2019-08-12 Thread Jobst Schmalenbach
On Sun, Aug 11, 2019 at 08:52:59PM -0400, Fred Smith 
(fre...@fcshome.stoneham.ma.us) wrote:
> On Mon, Aug 12, 2019 at 10:16:35AM +1000, Jobst Schmalenbach wrote:
> > On Mon, Aug 05, 2019 at 08:57:45PM -0400, Fred Smith 
> > (fre...@fcshome.stoneham.ma.us) wrote:
> > > Hi all!
> > 
> > Late to the thread but since it has not been suggested: Have you tried to 
> > statically link all libs?
> 
> I doubt modern Linux systems will produce a fully-static binary, since
> many of the system libs come only as .so files. 

I know that.
It's just how keen you are to find the reason ... especially if you have no 
control what libraries (even i686) are installed on the other machines.

Depening how many libraries the binary uses you could download them and use 
those as source for inclusion.
You could omit the obvious libs for starters ... and then even include those if 
still crashing.
You only need to distribute those binaries to the people who have problems ...

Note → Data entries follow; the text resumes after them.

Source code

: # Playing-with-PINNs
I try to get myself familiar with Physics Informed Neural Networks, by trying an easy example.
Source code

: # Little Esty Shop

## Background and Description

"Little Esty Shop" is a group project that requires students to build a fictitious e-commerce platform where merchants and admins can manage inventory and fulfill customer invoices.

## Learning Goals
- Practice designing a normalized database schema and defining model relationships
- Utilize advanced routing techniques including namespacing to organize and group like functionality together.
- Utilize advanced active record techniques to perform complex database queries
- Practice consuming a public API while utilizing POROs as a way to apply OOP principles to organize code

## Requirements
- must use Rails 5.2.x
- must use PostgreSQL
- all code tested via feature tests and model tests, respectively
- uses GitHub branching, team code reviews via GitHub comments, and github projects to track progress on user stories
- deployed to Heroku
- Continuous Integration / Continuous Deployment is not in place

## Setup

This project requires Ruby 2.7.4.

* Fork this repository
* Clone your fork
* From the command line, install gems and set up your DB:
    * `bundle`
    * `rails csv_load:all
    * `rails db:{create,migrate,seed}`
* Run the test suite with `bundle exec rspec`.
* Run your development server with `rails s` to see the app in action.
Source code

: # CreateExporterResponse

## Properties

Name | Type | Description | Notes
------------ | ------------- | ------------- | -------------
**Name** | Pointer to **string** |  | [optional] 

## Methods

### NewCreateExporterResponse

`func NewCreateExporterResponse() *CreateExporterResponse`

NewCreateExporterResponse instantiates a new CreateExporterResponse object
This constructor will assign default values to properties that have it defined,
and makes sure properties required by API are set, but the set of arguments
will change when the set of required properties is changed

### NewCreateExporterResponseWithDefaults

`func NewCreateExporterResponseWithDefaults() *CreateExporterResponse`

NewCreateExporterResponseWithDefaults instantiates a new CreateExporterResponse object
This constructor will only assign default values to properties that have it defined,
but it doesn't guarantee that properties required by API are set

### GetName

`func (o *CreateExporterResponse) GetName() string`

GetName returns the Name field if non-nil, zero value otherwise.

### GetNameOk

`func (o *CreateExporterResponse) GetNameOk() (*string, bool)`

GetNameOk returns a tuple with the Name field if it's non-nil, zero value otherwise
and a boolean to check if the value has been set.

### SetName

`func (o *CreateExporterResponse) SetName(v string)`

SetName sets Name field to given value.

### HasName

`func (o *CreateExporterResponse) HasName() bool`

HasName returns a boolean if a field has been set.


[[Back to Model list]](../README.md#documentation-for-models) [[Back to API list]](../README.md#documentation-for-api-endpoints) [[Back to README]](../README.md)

If a couple of those customers (failing progs) are helpful get a "yum list 
installed" and scan the list of libs and see whether sth might raise eyebrows.


For example I had one of my machines failing on one prog because it had 
"glibc.i686" installed due to ftdi.
I changed the program using the ftdi libs to use full x86_64 (took me a few 
hours) and unstinalled the "glibc.i686" and suddenly the other prog had no 
problems!

I know you cant tell people to un-install but static linking MIGHT help.





-- 
Jobst Schmalenbach
Who is general Failure and what is he doing on my disk?